Task requirements: Return nothing but the lines from the one with "X, PS4, PS5" through the one with "# JAVA 自动化框架" in the data below, word for word and without pictures.

[Provided material]

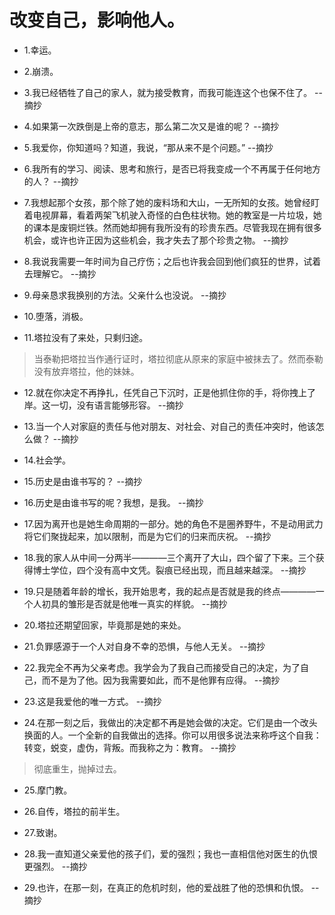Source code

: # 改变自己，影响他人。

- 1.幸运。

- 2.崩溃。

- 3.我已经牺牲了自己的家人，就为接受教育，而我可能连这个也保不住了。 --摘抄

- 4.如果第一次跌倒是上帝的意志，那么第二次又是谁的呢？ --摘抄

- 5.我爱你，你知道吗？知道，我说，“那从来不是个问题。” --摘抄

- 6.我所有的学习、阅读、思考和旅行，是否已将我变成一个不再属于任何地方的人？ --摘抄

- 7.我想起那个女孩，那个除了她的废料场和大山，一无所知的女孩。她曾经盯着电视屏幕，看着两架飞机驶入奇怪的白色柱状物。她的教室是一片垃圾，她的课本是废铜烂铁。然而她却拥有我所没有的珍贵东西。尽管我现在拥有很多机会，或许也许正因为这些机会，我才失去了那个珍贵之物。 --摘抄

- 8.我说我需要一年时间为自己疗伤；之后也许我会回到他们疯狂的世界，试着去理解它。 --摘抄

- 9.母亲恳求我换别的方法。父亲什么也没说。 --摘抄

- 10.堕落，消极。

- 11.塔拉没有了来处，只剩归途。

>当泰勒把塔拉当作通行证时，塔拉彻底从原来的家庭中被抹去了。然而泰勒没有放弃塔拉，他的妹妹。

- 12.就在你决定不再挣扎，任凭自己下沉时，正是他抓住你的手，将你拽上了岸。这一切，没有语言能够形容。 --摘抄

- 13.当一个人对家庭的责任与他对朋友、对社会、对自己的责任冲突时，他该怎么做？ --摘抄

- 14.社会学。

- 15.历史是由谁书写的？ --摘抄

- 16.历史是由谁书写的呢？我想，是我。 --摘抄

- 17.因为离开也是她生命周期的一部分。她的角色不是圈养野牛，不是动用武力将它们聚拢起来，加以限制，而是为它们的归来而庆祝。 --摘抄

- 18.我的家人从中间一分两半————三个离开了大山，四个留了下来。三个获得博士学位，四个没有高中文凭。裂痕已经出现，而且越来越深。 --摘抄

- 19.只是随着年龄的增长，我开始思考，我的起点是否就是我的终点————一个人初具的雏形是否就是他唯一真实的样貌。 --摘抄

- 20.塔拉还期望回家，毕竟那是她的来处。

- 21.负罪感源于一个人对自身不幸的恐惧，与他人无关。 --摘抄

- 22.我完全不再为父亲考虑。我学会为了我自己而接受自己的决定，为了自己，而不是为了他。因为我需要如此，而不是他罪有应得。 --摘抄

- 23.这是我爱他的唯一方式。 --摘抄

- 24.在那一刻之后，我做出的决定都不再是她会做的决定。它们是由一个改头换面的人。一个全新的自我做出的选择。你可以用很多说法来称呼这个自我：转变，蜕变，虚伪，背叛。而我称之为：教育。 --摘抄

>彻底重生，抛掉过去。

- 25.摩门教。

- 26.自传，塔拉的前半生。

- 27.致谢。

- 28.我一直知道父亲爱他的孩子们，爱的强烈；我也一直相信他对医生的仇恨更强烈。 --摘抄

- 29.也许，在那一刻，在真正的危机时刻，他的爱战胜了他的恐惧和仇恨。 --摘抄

[/Provided material]
[Provided material]

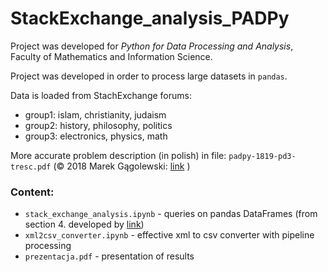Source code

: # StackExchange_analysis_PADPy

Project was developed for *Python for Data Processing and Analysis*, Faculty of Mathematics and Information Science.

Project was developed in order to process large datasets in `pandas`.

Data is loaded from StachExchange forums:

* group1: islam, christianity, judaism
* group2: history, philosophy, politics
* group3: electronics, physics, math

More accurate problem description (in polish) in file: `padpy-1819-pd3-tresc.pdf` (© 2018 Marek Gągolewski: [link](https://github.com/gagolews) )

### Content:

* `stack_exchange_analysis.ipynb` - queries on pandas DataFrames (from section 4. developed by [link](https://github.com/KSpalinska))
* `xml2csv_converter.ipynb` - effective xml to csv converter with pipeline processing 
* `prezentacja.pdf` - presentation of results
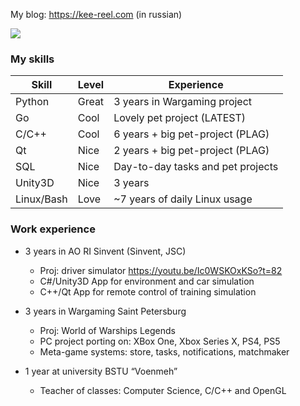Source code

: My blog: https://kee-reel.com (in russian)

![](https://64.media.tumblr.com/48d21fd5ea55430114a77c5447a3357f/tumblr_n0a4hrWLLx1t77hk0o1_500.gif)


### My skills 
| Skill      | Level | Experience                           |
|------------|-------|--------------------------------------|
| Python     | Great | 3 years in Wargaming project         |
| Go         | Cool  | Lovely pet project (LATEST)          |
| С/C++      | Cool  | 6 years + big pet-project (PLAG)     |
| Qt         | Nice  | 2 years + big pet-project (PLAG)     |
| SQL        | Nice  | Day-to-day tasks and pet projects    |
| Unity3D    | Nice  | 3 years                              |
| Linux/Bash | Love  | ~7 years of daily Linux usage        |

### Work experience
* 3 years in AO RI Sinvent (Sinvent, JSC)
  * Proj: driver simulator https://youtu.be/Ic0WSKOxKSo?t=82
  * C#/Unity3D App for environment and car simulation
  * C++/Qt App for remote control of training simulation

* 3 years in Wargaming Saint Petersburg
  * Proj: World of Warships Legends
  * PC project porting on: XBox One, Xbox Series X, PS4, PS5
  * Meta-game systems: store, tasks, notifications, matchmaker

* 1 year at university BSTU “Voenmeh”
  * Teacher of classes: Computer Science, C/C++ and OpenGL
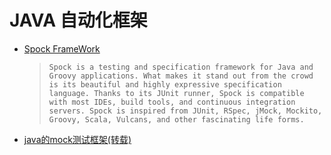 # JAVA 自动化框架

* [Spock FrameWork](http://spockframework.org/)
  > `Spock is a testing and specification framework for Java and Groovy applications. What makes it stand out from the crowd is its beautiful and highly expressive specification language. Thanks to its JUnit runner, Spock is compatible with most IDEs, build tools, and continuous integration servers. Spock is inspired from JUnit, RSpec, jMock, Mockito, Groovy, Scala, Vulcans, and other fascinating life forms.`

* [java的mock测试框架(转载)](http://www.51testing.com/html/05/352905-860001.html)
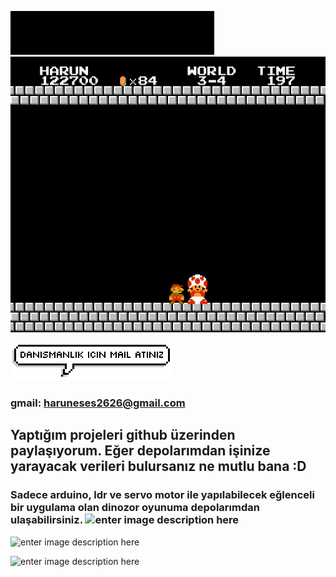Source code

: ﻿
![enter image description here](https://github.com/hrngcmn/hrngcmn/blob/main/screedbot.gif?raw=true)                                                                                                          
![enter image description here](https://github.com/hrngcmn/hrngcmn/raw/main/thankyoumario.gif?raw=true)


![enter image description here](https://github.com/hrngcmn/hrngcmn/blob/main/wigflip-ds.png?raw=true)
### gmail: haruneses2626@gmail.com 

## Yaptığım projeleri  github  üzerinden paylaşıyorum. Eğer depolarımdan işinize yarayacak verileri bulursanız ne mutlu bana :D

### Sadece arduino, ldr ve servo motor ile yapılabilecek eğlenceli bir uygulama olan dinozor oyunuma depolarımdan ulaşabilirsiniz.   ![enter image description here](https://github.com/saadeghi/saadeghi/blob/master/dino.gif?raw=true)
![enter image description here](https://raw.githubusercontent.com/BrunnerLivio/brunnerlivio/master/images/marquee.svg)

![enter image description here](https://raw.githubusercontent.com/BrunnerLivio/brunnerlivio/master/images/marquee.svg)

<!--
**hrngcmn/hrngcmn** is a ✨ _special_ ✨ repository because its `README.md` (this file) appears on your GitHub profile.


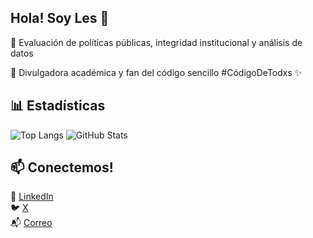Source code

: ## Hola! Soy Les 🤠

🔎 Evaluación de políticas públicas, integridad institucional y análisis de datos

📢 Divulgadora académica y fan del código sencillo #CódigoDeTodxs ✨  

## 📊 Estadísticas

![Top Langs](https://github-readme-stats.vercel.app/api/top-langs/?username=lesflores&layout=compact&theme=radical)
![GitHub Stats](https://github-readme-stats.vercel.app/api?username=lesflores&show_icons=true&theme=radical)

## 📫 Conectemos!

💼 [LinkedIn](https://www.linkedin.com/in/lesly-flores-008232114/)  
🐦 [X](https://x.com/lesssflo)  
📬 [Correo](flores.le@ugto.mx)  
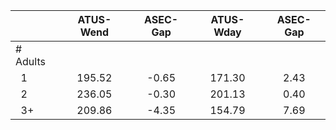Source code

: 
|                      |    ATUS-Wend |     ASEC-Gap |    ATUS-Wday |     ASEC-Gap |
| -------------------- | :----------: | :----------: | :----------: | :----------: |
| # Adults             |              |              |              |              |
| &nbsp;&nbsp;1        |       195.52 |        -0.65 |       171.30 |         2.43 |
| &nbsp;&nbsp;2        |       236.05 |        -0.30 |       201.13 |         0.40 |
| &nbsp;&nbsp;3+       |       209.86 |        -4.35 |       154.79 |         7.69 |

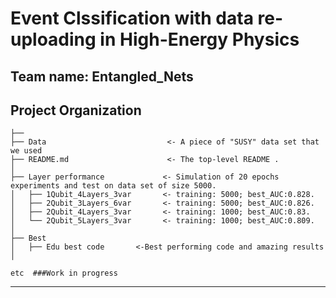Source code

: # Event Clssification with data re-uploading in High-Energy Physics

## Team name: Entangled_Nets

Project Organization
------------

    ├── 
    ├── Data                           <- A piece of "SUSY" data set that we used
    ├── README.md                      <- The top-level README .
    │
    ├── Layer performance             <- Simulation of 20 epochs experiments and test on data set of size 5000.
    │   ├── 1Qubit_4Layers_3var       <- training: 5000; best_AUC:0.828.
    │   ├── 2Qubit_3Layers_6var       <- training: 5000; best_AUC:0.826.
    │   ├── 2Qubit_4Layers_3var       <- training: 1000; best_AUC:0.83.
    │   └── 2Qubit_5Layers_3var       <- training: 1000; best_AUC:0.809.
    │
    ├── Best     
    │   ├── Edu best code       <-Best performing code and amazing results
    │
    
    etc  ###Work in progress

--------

[/Provided material]

Exercise response:
  * PC project porting on: XBox One, Xbox Series X, PS4, PS5
  * Meta-game systems: store, tasks, notifications, matchmaker

* 1 year at university BSTU “Voenmeh”
  * Teacher of classes: Computer Science, C/C++ and OpenGL
 # JAVA 自动化框架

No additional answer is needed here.